TASK DIRECTIONS: Write out the lines of the material below exactly, beginning at the line with "[MIT](LICENSE)" and stopping after the line with "Select the **Repetition**", and leave out the pictures.

── SOURCE DATA ──

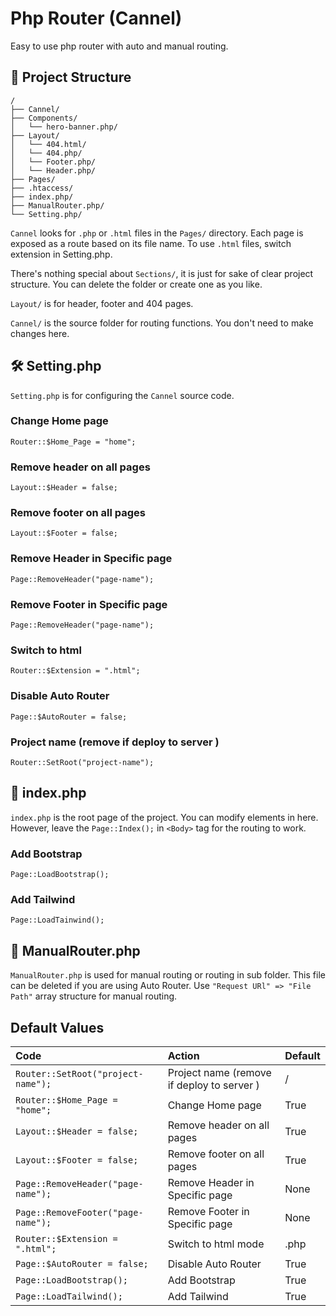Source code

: # Php Router (Cannel)

Easy to use php router with auto and manual routing.

## 📁 Project Structure

```text
/
├── Cannel/
├── Components/
│   └── hero-banner.php/
├── Layout/
│   └── 404.html/
│   └── 404.php/
│   └── Footer.php/
│   └── Header.php/
├── Pages/
├── .htaccess/
├── index.php/
├── ManualRouter.php/
└── Setting.php/
```

`Cannel` looks for `.php` or `.html` files in the `Pages/` directory. Each page is exposed as a route based on its file name. To use `.html` files, switch extension in Setting.php.

There's nothing special about `Sections/`, it is just for sake of clear project structure. You can delete the folder or create one as you like.

`Layout/` is for header, footer and 404 pages.

`Cannel/` is the source folder for routing functions. You don't need to make changes here.

## 🛠️ Setting.php

`Setting.php` is for configuring the `Cannel` source code.

### Change Home page

```text
Router::$Home_Page = "home";
```

### Remove header on all pages

```text
Layout::$Header = false;
```

### Remove footer on all pages

```text
Layout::$Footer = false;
```

### Remove Header in Specific page

```text
Page::RemoveHeader("page-name");
```

### Remove Footer in Specific page

```text
Page::RemoveHeader("page-name");
```

### Switch to html

```text
Router::$Extension = ".html";
```

### Disable Auto Router

```text
Page::$AutoRouter = false;
```

### Project name (remove if deploy to server )

```text
Router::SetRoot("project-name");
```

## 📄 index.php

`index.php` is the root page of the project. You can modify elements in here. However, leave the `Page::Index();` in `<Body>` tag for the routing to work.

### Add Bootstrap

```text
Page::LoadBootstrap();
```

### Add Tailwind

```text
Page::LoadTainwind();
```

## 📄 ManualRouter.php

`ManualRouter.php` is used for manual routing or routing in sub folder. This file can be deleted if you are using Auto Router.
Use `"Request URl" => "File Path"` array structure for manual routing.

## Default Values

| Code                               | Action                                     | Default |
| :--------------------------------- | :----------------------------------------- | :------ |
| `Router::SetRoot("project-name");` | Project name (remove if deploy to server ) | /       |
| `Router::$Home_Page = "home";`     | Change Home page                           | True    |
| `Layout::$Header = false;`         | Remove header on all pages                 | True    |
| `Layout::$Footer = false;`         | Remove footer on all pages                 | True    |
| `Page::RemoveHeader("page-name");` | Remove Header in Specific page             | None    |
| `Page::RemoveFooter("page-name");` | Remove Footer in Specific page             | None    |
| `Router::$Extension = ".html";`    | Switch to html mode                        | .php    |
| `Page::$AutoRouter = false;`       | Disable Auto Router                        | True    |
| `Page::LoadBootstrap();`           | Add Bootstrap                              | True    |
| `Page::LoadTailwind();`            | Add Tailwind                               | True    |

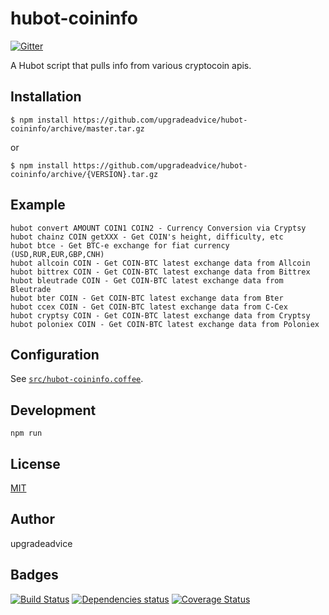 # hubot-coininfo

[![Gitter](https://badges.gitter.im/Join%20Chat.svg)](https://gitter.im/upgradeadvice/hubot-coininfo?utm_source=badge&utm_medium=badge&utm_campaign=pr-badge&utm_content=badge)

A Hubot script that pulls info from various cryptocoin apis.

## Installation

    $ npm install https://github.com/upgradeadvice/hubot-coininfo/archive/master.tar.gz

or

    $ npm install https://github.com/upgradeadvice/hubot-coininfo/archive/{VERSION}.tar.gz

## Example
```
hubot convert AMOUNT COIN1 COIN2 - Currency Conversion via Cryptsy
hubot chainz COIN getXXX - Get COIN's height, difficulty, etc
hubot btce - Get BTC-e exchange for fiat currency (USD,RUR,EUR,GBP,CNH)
hubot allcoin COIN - Get COIN-BTC latest exchange data from Allcoin
hubot bittrex COIN - Get COIN-BTC latest exchange data from Bittrex
hubot bleutrade COIN - Get COIN-BTC latest exchange data from Bleutrade
hubot bter COIN - Get COIN-BTC latest exchange data from Bter
hubot ccex COIN - Get COIN-BTC latest exchange data from C-Cex
hubot cryptsy COIN - Get COIN-BTC latest exchange data from Cryptsy
hubot poloniex COIN - Get COIN-BTC latest exchange data from Poloniex
```
## Configuration

See [`src/hubot-coininfo.coffee`](src/hubot-coininfo.coffee).

## Development

`npm run`

## License

[MIT](LICENSE)

## Author

upgradeadvice

## Badges

[![Build Status][travis-badge]][travis]
[![Dependencies status][david-dm-badge]][david-dm]
[![Coverage Status][coveralls-badge]][coveralls]

[travis]: https://travis-ci.org/upgradeadvice/hubot-coininfo
[travis-badge]: https://travis-ci.org/upgradeadvice/hubot-coininfo.svg?branch=master
[david-dm]: https://david-dm.org/upgradeadvice/hubot-coininfo
[david-dm-badge]: https://david-dm.org/upgradeadvice/hubot-coininfo.png
[coveralls]: https://coveralls.io/r/upgradeadvice/hubot-coininfo
[coveralls-badge]: https://img.shields.io/coveralls/upgradeadvice/hubot-coininfo.svg
[user]: https://github.com/upgradeadvice
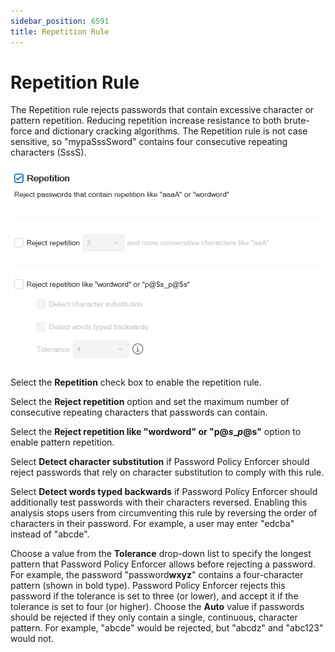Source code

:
 ```yaml
---
sidebar_position: 6591
title: Repetition Rule
---
```


# Repetition Rule

The Repetition rule rejects passwords that contain excessive character or pattern repetition. Reducing repetition increase resistance to both brute-force and dictionary cracking algorithms. The Repetition rule is not case sensitive, so "mypaSssSword" contains four consecutive repeating characters (SssS).

![Repetition Rule](../../../../../static/images/PasswordPolicyEnforcer_11.0/Content/Resources/Images/PasswordPolicyEnforcer/Admin/Policies/repetition.png "Repetition Rule")

Select the **Repetition** check box to enable the repetition rule.

Select the **Reject repetition** option and set the maximum number of consecutive repeating characters that passwords can contain.

Select the **Reject repetition like "wordword" or "p@$s\_p@$s"** option to enable pattern repetition.

Select **Detect character substitution** if Password Policy Enforcer should reject passwords that rely on character substitution to comply with this rule.

Select **Detect words typed backwards** if Password Policy Enforcer should additionally test passwords with their characters reversed. Enabling this analysis stops users from circumventing this rule by reversing the order of characters in their password. For example, a user may enter "edcba" instead of "abcde".

Choose a value from the **Tolerance** drop-down list to specify the longest pattern that Password Policy Enforcer allows before rejecting a password. For example, the password "password**wxyz**" contains a four-character pattern (shown in bold type). Password Policy Enforcer rejects this password if the tolerance is set to three (or lower), and accept it if the tolerance is set to four (or higher). Choose the **Auto** value if passwords should be rejected if they only contain a single, continuous, character pattern. For example, "abcde" would be rejected, but "abcdz" and "abc123" would not.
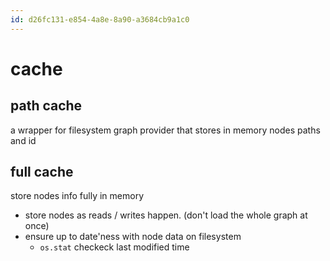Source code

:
```yaml
---
id: d26fc131-e854-4a8e-8a90-a3684cb9a1c0
---
```


# cache

<rat  graph />

## path cache

a wrapper for filesystem graph provider that stores in memory nodes paths and id

## full cache

store nodes info fully in memory

- store nodes as reads / writes happen. (don't load the whole graph at once)
- ensure up to date'ness with node data on filesystem
  - `os.stat` checkeck last modified time
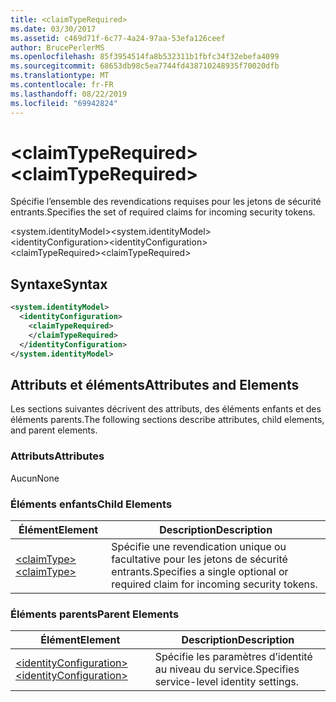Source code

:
 ```yaml
---
title: <claimTypeRequired>
ms.date: 03/30/2017
ms.assetid: c469d71f-6c77-4a24-97aa-53efa126ceef
author: BrucePerlerMS
ms.openlocfilehash: 85f3954514fa8b532311b1fbfc34f32ebefa4099
ms.sourcegitcommit: 68653db98c5ea7744fd438710248935f70020dfb
ms.translationtype: MT
ms.contentlocale: fr-FR
ms.lasthandoff: 08/22/2019
ms.locfileid: "69942824"
---
```

# <a name="claimtyperequired"></a><span data-ttu-id="4fd0b-101">\<claimTypeRequired></span><span class="sxs-lookup"><span data-stu-id="4fd0b-101">\<claimTypeRequired></span></span>
<span data-ttu-id="4fd0b-102">Spécifie l’ensemble des revendications requises pour les jetons de sécurité entrants.</span><span class="sxs-lookup"><span data-stu-id="4fd0b-102">Specifies the set of required claims for incoming security tokens.</span></span>  
  
 <span data-ttu-id="4fd0b-103">\<system.identityModel></span><span class="sxs-lookup"><span data-stu-id="4fd0b-103">\<system.identityModel></span></span>  
<span data-ttu-id="4fd0b-104">\<identityConfiguration></span><span class="sxs-lookup"><span data-stu-id="4fd0b-104">\<identityConfiguration></span></span>  
<span data-ttu-id="4fd0b-105">\<claimTypeRequired></span><span class="sxs-lookup"><span data-stu-id="4fd0b-105">\<claimTypeRequired></span></span>  
  
## <a name="syntax"></a><span data-ttu-id="4fd0b-106">Syntaxe</span><span class="sxs-lookup"><span data-stu-id="4fd0b-106">Syntax</span></span>  
  
```xml  
<system.identityModel>  
  <identityConfiguration>  
    <claimTypeRequired>  
    </claimTypeRequired>  
  </identityConfiguration>  
</system.identityModel>  
```  
  
## <a name="attributes-and-elements"></a><span data-ttu-id="4fd0b-107">Attributs et éléments</span><span class="sxs-lookup"><span data-stu-id="4fd0b-107">Attributes and Elements</span></span>  
 <span data-ttu-id="4fd0b-108">Les sections suivantes décrivent des attributs, des éléments enfants et des éléments parents.</span><span class="sxs-lookup"><span data-stu-id="4fd0b-108">The following sections describe attributes, child elements, and parent elements.</span></span>  
  
### <a name="attributes"></a><span data-ttu-id="4fd0b-109">Attributs</span><span class="sxs-lookup"><span data-stu-id="4fd0b-109">Attributes</span></span>  
 <span data-ttu-id="4fd0b-110">Aucun</span><span class="sxs-lookup"><span data-stu-id="4fd0b-110">None</span></span>  
  
### <a name="child-elements"></a><span data-ttu-id="4fd0b-111">Éléments enfants</span><span class="sxs-lookup"><span data-stu-id="4fd0b-111">Child Elements</span></span>  
  
|<span data-ttu-id="4fd0b-112">Élément</span><span class="sxs-lookup"><span data-stu-id="4fd0b-112">Element</span></span>|<span data-ttu-id="4fd0b-113">Description</span><span class="sxs-lookup"><span data-stu-id="4fd0b-113">Description</span></span>|  
|-------------|-----------------|  
|[<span data-ttu-id="4fd0b-114">\<claimType></span><span class="sxs-lookup"><span data-stu-id="4fd0b-114">\<claimType></span></span>](claimtype.md)|<span data-ttu-id="4fd0b-115">Spécifie une revendication unique ou facultative pour les jetons de sécurité entrants.</span><span class="sxs-lookup"><span data-stu-id="4fd0b-115">Specifies a single optional or required claim for incoming security tokens.</span></span>|  
  
### <a name="parent-elements"></a><span data-ttu-id="4fd0b-116">Éléments parents</span><span class="sxs-lookup"><span data-stu-id="4fd0b-116">Parent Elements</span></span>  
  
|<span data-ttu-id="4fd0b-117">Élément</span><span class="sxs-lookup"><span data-stu-id="4fd0b-117">Element</span></span>|<span data-ttu-id="4fd0b-118">Description</span><span class="sxs-lookup"><span data-stu-id="4fd0b-118">Description</span></span>|  
|-------------|-----------------|  
|[<span data-ttu-id="4fd0b-119">\<identityConfiguration></span><span class="sxs-lookup"><span data-stu-id="4fd0b-119">\<identityConfiguration></span></span>](identityconfiguration.md)|<span data-ttu-id="4fd0b-120">Spécifie les paramètres d’identité au niveau du service.</span><span class="sxs-lookup"><span data-stu-id="4fd0b-120">Specifies service-level identity settings.</span></span>|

───

TASK RESULT:
[MIT](LICENSE)

## Author

upgradeadvice

## Badges

[![Build Status][travis-badge]][travis]
[![Dependencies status][david-dm-badge]][david-dm]
[![Coverage Status][coveralls-badge]][coveralls]

[travis]: https://travis-ci.org/upgradeadvice/hubot-coininfo
[travis-badge]: https://travis-ci.org/upgradeadvice/hubot-coininfo.svg?branch=master
[david-dm]: https://david-dm.org/upgradeadvice/hubot-coininfo
[david-dm-badge]: https://david-dm.org/upgradeadvice/hubot-coininfo.png
[coveralls]: https://coveralls.io/r/upgradeadvice/hubot-coininfo
[coveralls-badge]: https://img.shields.io/coveralls/upgradeadvice/hubot-coininfo.svg
[user]: https://github.com/upgradeadvice
Source code

:
 ```yaml
---
sidebar_position: 6591
title: Repetition Rule
---
```


# Repetition Rule

The Repetition rule rejects passwords that contain excessive character or pattern repetition. Reducing repetition increase resistance to both brute-force and dictionary cracking algorithms. The Repetition rule is not case sensitive, so "mypaSssSword" contains four consecutive repeating characters (SssS).

![Repetition Rule](../../../../../static/images/PasswordPolicyEnforcer_11.0/Content/Resources/Images/PasswordPolicyEnforcer/Admin/Policies/repetition.png "Repetition Rule")

Select the **Repetition** check box to enable the repetition rule.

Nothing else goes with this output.